### TASK BRIEF
Among the records below, count the lines where "einen" occurs, and report that total alone.

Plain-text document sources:
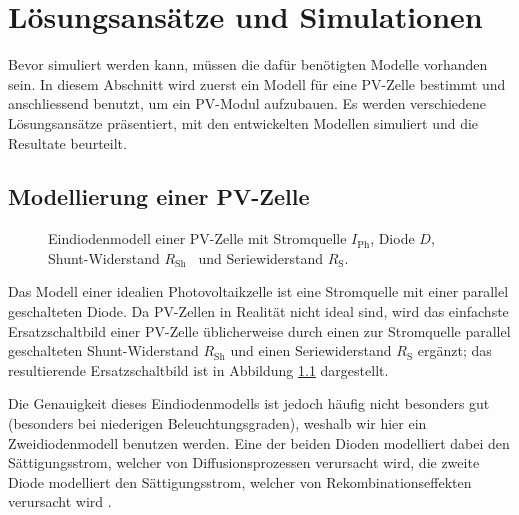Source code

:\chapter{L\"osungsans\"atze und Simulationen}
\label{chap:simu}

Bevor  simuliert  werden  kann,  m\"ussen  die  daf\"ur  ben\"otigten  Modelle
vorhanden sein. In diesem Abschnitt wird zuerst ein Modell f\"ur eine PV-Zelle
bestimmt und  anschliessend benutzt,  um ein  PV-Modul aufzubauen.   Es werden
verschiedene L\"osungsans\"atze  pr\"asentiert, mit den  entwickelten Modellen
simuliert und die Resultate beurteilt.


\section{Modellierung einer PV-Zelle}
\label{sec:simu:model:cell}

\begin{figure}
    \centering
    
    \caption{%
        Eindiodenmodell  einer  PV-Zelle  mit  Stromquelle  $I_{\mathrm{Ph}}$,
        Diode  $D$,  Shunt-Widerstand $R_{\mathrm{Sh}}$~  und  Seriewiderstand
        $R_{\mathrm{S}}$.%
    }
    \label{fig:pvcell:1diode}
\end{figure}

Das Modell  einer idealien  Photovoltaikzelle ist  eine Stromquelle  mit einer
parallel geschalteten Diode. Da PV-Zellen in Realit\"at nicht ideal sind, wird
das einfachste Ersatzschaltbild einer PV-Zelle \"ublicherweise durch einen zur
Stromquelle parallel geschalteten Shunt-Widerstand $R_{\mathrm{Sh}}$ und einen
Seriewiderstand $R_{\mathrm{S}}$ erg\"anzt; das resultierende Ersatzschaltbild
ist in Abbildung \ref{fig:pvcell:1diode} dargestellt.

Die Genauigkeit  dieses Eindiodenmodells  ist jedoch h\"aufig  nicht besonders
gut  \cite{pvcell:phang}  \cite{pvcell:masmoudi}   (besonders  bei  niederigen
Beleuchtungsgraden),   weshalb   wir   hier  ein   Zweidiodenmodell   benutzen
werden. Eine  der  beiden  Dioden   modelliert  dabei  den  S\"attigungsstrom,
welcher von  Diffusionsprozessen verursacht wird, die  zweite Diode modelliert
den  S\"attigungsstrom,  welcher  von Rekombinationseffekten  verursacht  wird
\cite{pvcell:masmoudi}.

==

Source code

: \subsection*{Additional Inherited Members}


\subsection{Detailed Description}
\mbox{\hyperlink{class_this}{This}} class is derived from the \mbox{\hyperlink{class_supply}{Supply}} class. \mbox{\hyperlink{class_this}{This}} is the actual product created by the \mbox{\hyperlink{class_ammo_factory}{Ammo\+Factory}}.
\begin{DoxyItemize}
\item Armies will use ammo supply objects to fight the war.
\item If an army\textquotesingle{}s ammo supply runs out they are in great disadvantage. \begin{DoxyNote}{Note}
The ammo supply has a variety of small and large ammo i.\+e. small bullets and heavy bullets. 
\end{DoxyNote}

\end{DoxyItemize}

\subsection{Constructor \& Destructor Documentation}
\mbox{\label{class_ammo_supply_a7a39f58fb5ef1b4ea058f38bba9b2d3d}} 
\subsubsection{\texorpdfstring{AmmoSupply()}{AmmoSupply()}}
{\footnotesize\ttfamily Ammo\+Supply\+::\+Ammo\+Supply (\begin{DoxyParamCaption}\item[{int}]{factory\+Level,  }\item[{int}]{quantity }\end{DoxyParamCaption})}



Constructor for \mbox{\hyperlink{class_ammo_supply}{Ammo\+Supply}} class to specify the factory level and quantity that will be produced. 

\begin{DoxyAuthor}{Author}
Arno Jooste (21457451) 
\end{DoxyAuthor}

### COMPLETED EXERCISE
2